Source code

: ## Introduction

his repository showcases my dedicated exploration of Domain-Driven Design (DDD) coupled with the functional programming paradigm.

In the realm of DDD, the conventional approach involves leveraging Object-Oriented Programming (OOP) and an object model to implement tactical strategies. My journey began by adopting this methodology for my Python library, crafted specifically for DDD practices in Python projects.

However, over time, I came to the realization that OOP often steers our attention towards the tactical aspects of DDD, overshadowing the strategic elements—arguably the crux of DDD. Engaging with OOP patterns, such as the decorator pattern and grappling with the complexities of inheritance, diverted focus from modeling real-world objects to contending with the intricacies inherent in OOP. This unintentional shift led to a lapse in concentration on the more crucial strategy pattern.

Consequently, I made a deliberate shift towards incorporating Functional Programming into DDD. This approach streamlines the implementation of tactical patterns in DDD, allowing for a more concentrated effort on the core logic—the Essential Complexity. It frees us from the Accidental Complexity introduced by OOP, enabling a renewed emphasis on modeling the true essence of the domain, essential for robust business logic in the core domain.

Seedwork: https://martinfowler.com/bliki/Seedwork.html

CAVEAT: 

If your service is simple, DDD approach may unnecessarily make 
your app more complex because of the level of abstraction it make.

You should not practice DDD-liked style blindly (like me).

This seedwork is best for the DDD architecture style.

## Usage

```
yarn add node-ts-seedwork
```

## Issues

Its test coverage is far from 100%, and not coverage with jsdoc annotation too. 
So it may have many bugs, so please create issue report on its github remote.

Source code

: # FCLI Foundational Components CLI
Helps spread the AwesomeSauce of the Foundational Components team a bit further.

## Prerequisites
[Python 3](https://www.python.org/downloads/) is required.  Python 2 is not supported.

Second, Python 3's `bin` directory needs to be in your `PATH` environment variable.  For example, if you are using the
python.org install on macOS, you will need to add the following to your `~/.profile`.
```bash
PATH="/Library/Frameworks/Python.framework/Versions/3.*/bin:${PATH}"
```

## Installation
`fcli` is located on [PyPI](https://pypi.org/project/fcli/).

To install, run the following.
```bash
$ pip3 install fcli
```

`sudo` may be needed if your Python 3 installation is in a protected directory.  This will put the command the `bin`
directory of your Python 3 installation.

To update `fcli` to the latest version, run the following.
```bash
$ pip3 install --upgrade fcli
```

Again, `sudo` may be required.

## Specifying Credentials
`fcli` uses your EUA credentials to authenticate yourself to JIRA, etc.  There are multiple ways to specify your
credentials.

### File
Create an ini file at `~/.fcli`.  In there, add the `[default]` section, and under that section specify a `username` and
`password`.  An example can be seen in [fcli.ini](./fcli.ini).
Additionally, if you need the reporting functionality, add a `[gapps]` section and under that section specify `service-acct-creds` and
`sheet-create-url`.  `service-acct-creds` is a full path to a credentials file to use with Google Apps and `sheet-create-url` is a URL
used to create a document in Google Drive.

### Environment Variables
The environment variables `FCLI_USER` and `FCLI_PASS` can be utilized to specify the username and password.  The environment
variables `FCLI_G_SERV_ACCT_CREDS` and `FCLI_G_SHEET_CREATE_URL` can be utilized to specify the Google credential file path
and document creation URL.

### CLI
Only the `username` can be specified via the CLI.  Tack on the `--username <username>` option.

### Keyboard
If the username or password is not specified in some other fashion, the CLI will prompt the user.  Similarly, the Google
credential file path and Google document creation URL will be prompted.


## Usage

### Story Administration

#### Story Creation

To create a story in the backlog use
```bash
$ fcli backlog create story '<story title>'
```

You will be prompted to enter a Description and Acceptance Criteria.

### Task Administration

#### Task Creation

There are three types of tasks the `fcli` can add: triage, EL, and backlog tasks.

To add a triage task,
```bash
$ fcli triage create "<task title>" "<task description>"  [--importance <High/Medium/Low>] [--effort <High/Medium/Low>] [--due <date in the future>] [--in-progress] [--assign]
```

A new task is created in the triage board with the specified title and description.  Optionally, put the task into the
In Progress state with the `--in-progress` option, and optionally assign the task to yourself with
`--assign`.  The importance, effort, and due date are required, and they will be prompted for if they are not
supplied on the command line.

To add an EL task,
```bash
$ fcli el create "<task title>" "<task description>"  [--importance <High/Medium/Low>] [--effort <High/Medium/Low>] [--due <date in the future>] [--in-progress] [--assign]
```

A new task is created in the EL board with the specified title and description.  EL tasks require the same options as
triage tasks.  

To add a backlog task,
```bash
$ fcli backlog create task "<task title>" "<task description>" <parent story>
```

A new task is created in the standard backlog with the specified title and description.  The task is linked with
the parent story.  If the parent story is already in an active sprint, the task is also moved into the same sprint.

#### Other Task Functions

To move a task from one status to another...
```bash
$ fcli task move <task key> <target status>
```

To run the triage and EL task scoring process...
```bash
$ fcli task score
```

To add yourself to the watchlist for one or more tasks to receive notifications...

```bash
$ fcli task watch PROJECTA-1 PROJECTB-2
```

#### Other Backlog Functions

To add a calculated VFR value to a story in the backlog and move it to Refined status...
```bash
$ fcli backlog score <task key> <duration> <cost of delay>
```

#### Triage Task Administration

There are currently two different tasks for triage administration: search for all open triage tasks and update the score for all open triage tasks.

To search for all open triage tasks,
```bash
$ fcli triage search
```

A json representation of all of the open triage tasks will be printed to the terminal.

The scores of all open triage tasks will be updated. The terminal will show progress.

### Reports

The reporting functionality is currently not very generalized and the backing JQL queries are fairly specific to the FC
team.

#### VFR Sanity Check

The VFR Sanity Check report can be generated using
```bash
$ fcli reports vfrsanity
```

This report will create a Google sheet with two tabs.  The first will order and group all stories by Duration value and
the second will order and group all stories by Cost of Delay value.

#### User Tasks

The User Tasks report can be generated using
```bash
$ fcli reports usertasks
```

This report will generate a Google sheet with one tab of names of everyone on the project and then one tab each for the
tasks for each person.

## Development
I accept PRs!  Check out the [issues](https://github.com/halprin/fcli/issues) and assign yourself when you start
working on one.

To do: Take exactly the lines from the one containing "directory of your Python 3 installation." through the one containing "## Specifying Credentials" in the data above, and output them with nothing added.

Your response:
directory of your Python 3 installation.

To update `fcli` to the latest version, run the following.
```bash
$ pip3 install --upgrade fcli
```

Again, `sudo` may be required.

## Specifying Credentials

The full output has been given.